**Supplied data**
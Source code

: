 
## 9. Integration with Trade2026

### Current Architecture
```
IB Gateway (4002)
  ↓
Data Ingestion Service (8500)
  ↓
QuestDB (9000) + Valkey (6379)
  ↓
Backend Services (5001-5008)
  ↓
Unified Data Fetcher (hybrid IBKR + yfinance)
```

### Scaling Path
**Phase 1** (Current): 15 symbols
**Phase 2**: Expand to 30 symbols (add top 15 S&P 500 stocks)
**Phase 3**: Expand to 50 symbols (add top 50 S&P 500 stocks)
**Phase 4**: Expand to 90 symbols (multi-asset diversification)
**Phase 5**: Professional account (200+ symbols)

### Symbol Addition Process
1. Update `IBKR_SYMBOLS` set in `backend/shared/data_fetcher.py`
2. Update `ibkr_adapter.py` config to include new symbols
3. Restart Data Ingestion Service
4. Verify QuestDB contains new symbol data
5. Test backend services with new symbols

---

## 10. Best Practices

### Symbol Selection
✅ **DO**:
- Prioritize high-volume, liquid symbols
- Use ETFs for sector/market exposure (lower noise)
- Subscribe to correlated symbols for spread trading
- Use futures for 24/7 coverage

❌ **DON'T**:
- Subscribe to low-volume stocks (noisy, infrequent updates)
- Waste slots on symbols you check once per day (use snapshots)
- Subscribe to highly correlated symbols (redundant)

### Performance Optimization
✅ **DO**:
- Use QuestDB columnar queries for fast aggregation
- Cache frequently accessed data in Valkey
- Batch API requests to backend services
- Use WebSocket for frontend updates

**Problem requirements**
Take each line in the listing that has the word "Subscribe" and copy it.

**Response to this task**
- Subscribe to correlated symbols for spread trading
- Subscribe to low-volume stocks (noisy, infrequent updates)
- Subscribe to highly correlated symbols (redundant)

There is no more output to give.